In the past half a century, American bee populations have di­minished between 40-50 percent according to a Yale study. Unsur­prisingly, this fall in population is also acutely correlated with the agricultural world’s increased reliance on pesticides. While the early, extremely harsh pesticides used on plants have largely been phased out, a new class of pesticides, neonicotinoids, that were introduced in the 1990s have now become another suspect in the disappearance of bees. Though thought to be safer for bees than the harsh pesticides of decades past, another sudden drop in the bee population in 2004 has caused activists to point to these neonics as the culprits. However, the data surrounding this claim is contradictory and confounding, since, though the US bee population has substantially diminished, Austra­lia, Canada, and Europe, where the pesticide is also widely used, have not experienced the same drastic losses. Moreover, the beekeepers that I spoke to in southwestern France neither used pesticides nor experienced Varroa infestations regularly, yet they too would return to find entire hives dead or vanished, further underscoring just how little we know about their disappearance.

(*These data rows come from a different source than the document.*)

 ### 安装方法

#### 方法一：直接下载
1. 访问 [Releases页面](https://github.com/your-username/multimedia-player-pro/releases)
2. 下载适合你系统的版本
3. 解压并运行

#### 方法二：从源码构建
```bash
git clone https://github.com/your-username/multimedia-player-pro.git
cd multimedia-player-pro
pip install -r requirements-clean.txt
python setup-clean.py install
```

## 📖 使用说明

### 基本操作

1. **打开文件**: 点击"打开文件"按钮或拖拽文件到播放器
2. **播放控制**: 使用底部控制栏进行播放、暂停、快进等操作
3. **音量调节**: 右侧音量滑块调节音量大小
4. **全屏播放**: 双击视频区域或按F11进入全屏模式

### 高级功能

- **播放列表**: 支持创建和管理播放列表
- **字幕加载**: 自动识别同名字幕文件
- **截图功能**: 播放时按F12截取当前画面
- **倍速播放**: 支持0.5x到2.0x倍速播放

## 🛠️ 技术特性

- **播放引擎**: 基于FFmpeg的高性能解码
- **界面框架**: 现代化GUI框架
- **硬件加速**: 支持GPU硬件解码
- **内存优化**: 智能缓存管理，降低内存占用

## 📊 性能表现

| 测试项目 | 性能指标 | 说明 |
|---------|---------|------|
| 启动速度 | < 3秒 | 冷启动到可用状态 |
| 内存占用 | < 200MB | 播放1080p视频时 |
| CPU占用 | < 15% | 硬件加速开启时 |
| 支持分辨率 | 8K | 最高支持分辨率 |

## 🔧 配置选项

The loss of bees would fundamentally alter the composition of our agricultural world (eliminating at least 1/3 of the foods we eat), according to the same Yale study. Moreover, because the cause of the loss of bees is still unknown, advocates struggle greatly to rally people behind the cause. Unfortunately our inability to understand the problem does not exclude us from its effects. In China, we see the results of inaction, as apple farmers now must pollinate their trees themselves by hand. Humans perform this work with enormous in­efficiency compared to our bee counterparts, and it would be nearly impossible for the world to adopt this method and maintain its cur­rent levels of pollinated plant consumption.

The outlook for bees is not optimistic. At the end of my inter­view with one of the French beekeepers, it was clear that, to him, our chances of ameliorating the problem are slim. He assured me that, “they will disappear; man has no discipline,” a sentiment that has stuck with me as the plight of the bees moves more and more into the public eye. Man’s seeming inability to weigh the long-term con­sequences of our actions against the gratification these provide in the short term may ultimately be the downfall of this lynchpin insect. As we consume more meat, demand cheaper produce, and create longer shelf lives, the burdens on our agricultural system to produce greater quantities with more efficiency cannot be met without consequence.

Thus, our choices in the grocery store aisle matter enormously. Of course, these choices exist as a result of a certain amount of so­cioeconomic and educational privilege, so it is even more important that those who have these privileges take action. While we do not fully understand how we can quell the loss of crucial bee populations, our choosing to consume organic, sustainably grown products can­not hurt. The world must begin to make choices on behalf of bees, as it simply cannot afford not to.